*WORK TO COMPLETE*
All of the data that follows is to be printed exactly, without pictures.

Dataset entries:
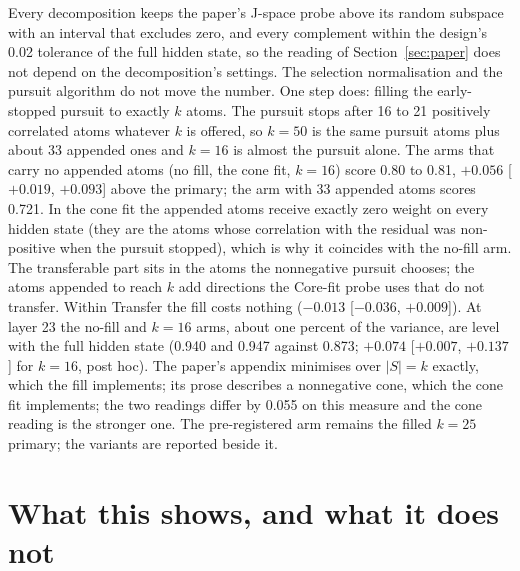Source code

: \documentclass[11pt,a4paper]{article}
\begin{document}
Every decomposition keeps the paper's J-space probe above its random subspace with an interval that excludes zero, and every complement within the design's 0.02 tolerance of the full hidden state, so the reading of Section~\ref{sec:paper} does not depend on the decomposition's settings. The selection normalisation and the pursuit algorithm do not move the number. One step does: filling the early-stopped pursuit to exactly $k$ atoms. The pursuit stops after 16 to 21 positively correlated atoms whatever $k$ is offered, so $k=50$ is the same pursuit atoms plus about 33 appended ones and $k=16$ is almost the pursuit alone. The arms that carry no appended atoms (no fill, the cone fit, $k=16$) score 0.80 to 0.81, $+0.056$ [$+0.019$, $+0.093$] above the primary; the arm with 33 appended atoms scores 0.721. In the cone fit the appended atoms receive exactly zero weight on every hidden state (they are the atoms whose correlation with the residual was non-positive when the pursuit stopped), which is why it coincides with the no-fill arm. The transferable part sits in the atoms the nonnegative pursuit chooses; the atoms appended to reach $k$ add directions the Core-fit probe uses that do not transfer. Within Transfer the fill costs nothing ($-0.013$ [$-0.036$, $+0.009$]). At layer 23 the no-fill and $k=16$ arms, about one percent of the variance, are level with the full hidden state (0.940 and 0.947 against 0.873; $+0.074$ [$+0.007$, $+0.137$] for $k=16$, post hoc). The paper's appendix minimises over $|S|=k$ exactly, which the fill implements; its prose describes a nonnegative cone, which the cone fit implements; the two readings differ by 0.055 on this measure and the cone reading is the stronger one. The pre-registered arm remains the filled $k=25$ primary; the variants are reported beside it.

\section{What this shows, and what it does not}
\label{sec:scope}
\end{document}
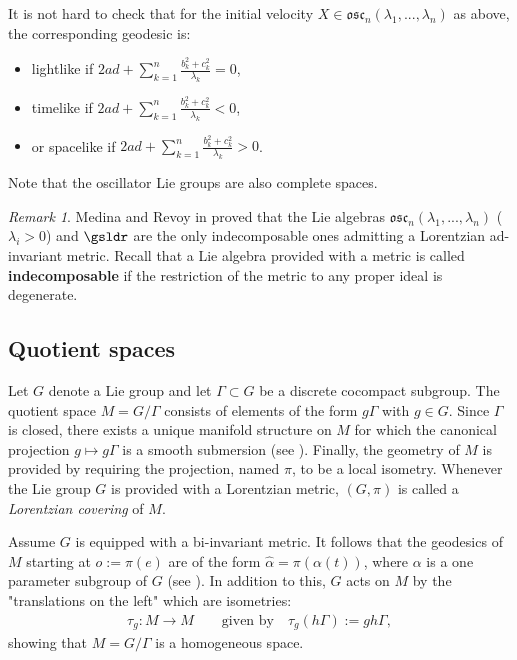 \documentclass[12pt]{amsart}
\theoremstyle{plain}
\theoremstyle{definition}
\theoremstyle{remark}
\newtheorem{rem}{Remark}
\begin{document}
	It is not hard to check that for the initial velocity $X \in \mathfrak{osc}_n(\lambda_1,...,\lambda_n)$ as above, the corresponding geodesic is:
	\begin{itemize}
		\item lightlike if $2 a d + \sum_{k=1}^{n} \frac{b_k^2+c_k^2}{\lambda_k} = 0$,
		\item timelike if $2 a d + \sum_{k=1}^{n} \frac{b_k^2+c_k^2}{\lambda_k} < 0$, 
		\item or spacelike if $2 a d + \sum_{k=1}^{n} \frac{b_k^2+c_k^2}{\lambda_k} > 0$.
	\end{itemize}
	
	Note that the oscillator  Lie groups are also complete spaces. 
	
	\smallskip
	
	\begin{rem} Medina and Revoy  in \cite{Me,MeRe} proved that the Lie algebras $\mathfrak{osc}_n(\lambda_1,...,\lambda_n)$ ($\lambda_i > 0$) and $\gsldr$ are the only indecomposable ones admitting a Lorentzian ad-invariant metric. Recall that a Lie algebra provided with a metric is called \textbf{indecomposable} if the restriction of the metric to any proper ideal is degenerate. 
	\end{rem}
	
	
	\subsection{Quotient spaces} 
	
Let $G$ denote a Lie group and let  $\Gamma\subset G$ be a discrete cocompact subgroup. 	The quotient space $M=G/\Gamma$ consists of elements of the form $g\Gamma$ with $g \in G$. Since $\Gamma$ is closed, there exists a unique manifold structure on $M$ for which the canonical projection $g \mapsto g\Gamma$ is a smooth submersion (see \cite{Hel}). Finally, the geometry of $M$ is provided by requiring the projection, named $\pi$, to be a local isometry. Whenever the Lie group  $G$ is provided with a Lorentzian metric, $(G,\pi)$ is called  a \textit{Lorentzian covering} of $M$.
	
	
	
Assume $G$ is equipped with a bi-invariant metric. It follows  that the geodesics of $M$ starting at $o:=\pi(e)$ are of the form $\hat{\alpha}=\pi(\alpha(t))$, where $\alpha$ is a one parameter subgroup of $G$ (see \cite{ON}). In addition to this, $G$ acts on $M$ by the "translations on the left" which are isometries:
	\begin{eqnarray*}
		\tau_g : M \rightarrow M\qquad \mbox{given by} \quad 
		\tau_g(h\Gamma):=gh\Gamma,
	\end{eqnarray*}
	 showing that $M=G/\Gamma$ is a homogeneous space. 
	
\end{document}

*COMPLETED TASK*
Source code

: \documentclass[11pt,a4paper]{article}
\begin{document}
Every decomposition keeps the paper's J-space probe above its random subspace with an interval that excludes zero, and every complement within the design's 0.02 tolerance of the full hidden state, so the reading of Section~\ref{sec:paper} does not depend on the decomposition's settings. The selection normalisation and the pursuit algorithm do not move the number. One step does: filling the early-stopped pursuit to exactly $k$ atoms. The pursuit stops after 16 to 21 positively correlated atoms whatever $k$ is offered, so $k=50$ is the same pursuit atoms plus about 33 appended ones and $k=16$ is almost the pursuit alone. The arms that carry no appended atoms (no fill, the cone fit, $k=16$) score 0.80 to 0.81, $+0.056$ [$+0.019$, $+0.093$] above the primary; the arm with 33 appended atoms scores 0.721. In the cone fit the appended atoms receive exactly zero weight on every hidden state (they are the atoms whose correlation with the residual was non-positive when the pursuit stopped), which is why it coincides with the no-fill arm. The transferable part sits in the atoms the nonnegative pursuit chooses; the atoms appended to reach $k$ add directions the Core-fit probe uses that do not transfer. Within Transfer the fill costs nothing ($-0.013$ [$-0.036$, $+0.009$]). At layer 23 the no-fill and $k=16$ arms, about one percent of the variance, are level with the full hidden state (0.940 and 0.947 against 0.873; $+0.074$ [$+0.007$, $+0.137$] for $k=16$, post hoc). The paper's appendix minimises over $|S|=k$ exactly, which the fill implements; its prose describes a nonnegative cone, which the cone fit implements; the two readings differ by 0.055 on this measure and the cone reading is the stronger one. The pre-registered arm remains the filled $k=25$ primary; the variants are reported beside it.

\section{What this shows, and what it does not}
\label{sec:scope}
\end{document}
 \documentclass[12pt]{amsart}
\theoremstyle{plain}
\theoremstyle{definition}
\theoremstyle{remark}
\newtheorem{rem}{Remark}
\begin{document}
	It is not hard to check that for the initial velocity $X \in \mathfrak{osc}_n(\lambda_1,...,\lambda_n)$ as above, the corresponding geodesic is:
	\begin{itemize}
		\item lightlike if $2 a d + \sum_{k=1}^{n} \frac{b_k^2+c_k^2}{\lambda_k} = 0$,
		\item timelike if $2 a d + \sum_{k=1}^{n} \frac{b_k^2+c_k^2}{\lambda_k} < 0$, 
		\item or spacelike if $2 a d + \sum_{k=1}^{n} \frac{b_k^2+c_k^2}{\lambda_k} > 0$.
	\end{itemize}
	
	Note that the oscillator  Lie groups are also complete spaces. 
	
	\smallskip
	
	\begin{rem} Medina and Revoy  in \cite{Me,MeRe} proved that the Lie algebras $\mathfrak{osc}_n(\lambda_1,...,\lambda_n)$ ($\lambda_i > 0$) and $\gsldr$ are the only indecomposable ones admitting a Lorentzian ad-invariant metric. Recall that a Lie algebra provided with a metric is called \textbf{indecomposable} if the restriction of the metric to any proper ideal is degenerate. 
	\end{rem}
	
	
	\subsection{Quotient spaces} 
	
Let $G$ denote a Lie group and let  $\Gamma\subset G$ be a discrete cocompact subgroup. 	The quotient space $M=G/\Gamma$ consists of elements of the form $g\Gamma$ with $g \in G$. Since $\Gamma$ is closed, there exists a unique manifold structure on $M$ for which the canonical projection $g \mapsto g\Gamma$ is a smooth submersion (see \cite{Hel}). Finally, the geometry of $M$ is provided by requiring the projection, named $\pi$, to be a local isometry. Whenever the Lie group  $G$ is provided with a Lorentzian metric, $(G,\pi)$ is called  a \textit{Lorentzian covering} of $M$.
	
	
	
Assume $G$ is equipped with a bi-invariant metric. It follows  that the geodesics of $M$ starting at $o:=\pi(e)$ are of the form $\hat{\alpha}=\pi(\alpha(t))$, where $\alpha$ is a one parameter subgroup of $G$ (see \cite{ON}). In addition to this, $G$ acts on $M$ by the "translations on the left" which are isometries:
	\begin{eqnarray*}
		\tau_g : M \rightarrow M\qquad \mbox{given by} \quad 
		\tau_g(h\Gamma):=gh\Gamma,
	\end{eqnarray*}
	 showing that $M=G/\Gamma$ is a homogeneous space. 
	
\end{document}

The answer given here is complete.